(Plain-text document sources)
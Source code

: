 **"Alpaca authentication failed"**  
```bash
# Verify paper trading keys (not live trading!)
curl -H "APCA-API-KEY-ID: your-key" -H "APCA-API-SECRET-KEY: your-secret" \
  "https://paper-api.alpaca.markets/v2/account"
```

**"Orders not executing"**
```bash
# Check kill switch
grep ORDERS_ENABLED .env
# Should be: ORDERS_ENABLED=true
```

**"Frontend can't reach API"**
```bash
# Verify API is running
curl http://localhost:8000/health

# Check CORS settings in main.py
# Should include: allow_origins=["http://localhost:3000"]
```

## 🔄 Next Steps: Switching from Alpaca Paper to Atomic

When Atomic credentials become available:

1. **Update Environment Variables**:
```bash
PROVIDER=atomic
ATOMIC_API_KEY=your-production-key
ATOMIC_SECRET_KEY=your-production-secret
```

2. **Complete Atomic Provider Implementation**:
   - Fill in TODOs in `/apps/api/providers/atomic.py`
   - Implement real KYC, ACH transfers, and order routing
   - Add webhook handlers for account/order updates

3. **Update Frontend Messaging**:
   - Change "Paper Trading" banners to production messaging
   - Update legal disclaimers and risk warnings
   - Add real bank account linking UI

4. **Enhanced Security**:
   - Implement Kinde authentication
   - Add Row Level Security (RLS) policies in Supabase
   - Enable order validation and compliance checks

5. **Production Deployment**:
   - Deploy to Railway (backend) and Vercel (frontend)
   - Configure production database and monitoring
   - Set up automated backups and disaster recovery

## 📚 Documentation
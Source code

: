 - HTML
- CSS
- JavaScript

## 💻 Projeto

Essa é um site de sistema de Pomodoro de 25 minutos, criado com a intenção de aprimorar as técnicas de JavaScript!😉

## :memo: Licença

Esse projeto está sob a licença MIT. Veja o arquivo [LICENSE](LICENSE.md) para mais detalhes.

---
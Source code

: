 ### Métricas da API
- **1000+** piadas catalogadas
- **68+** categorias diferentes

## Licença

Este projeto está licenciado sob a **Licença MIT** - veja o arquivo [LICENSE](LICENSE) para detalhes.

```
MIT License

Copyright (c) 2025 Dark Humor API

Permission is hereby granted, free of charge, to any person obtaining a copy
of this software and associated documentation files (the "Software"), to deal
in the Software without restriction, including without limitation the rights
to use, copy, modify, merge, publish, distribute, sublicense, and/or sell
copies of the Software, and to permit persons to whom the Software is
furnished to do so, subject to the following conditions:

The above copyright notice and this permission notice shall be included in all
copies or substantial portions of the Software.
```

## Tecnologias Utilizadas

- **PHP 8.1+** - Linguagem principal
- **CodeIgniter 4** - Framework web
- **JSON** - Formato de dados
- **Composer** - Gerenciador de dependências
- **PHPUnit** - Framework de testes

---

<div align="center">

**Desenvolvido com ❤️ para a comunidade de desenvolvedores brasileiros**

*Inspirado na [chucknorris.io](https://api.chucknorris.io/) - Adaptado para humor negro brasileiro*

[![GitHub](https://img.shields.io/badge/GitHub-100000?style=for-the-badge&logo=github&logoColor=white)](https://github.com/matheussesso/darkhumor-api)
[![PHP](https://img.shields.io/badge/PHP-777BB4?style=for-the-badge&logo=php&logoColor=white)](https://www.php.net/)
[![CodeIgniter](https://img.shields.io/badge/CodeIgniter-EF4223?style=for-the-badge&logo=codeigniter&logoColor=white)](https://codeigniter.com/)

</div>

- _Task to carry out_: Verbatim output is expected for the lines from the start of the data to the line in which "## 🔄 Next Steps: Switching" appears, both included.

- _Output for this task_:
Source code

: **"Alpaca authentication failed"**  
```bash
# Verify paper trading keys (not live trading!)
curl -H "APCA-API-KEY-ID: your-key" -H "APCA-API-SECRET-KEY: your-secret" \
  "https://paper-api.alpaca.markets/v2/account"
```

**"Orders not executing"**
```bash
# Check kill switch
grep ORDERS_ENABLED .env
# Should be: ORDERS_ENABLED=true
```

**"Frontend can't reach API"**
```bash
# Verify API is running
curl http://localhost:8000/health

# Check CORS settings in main.py
# Should include: allow_origins=["http://localhost:3000"]
```

## 🔄 Next Steps: Switching from Alpaca Paper to Atomic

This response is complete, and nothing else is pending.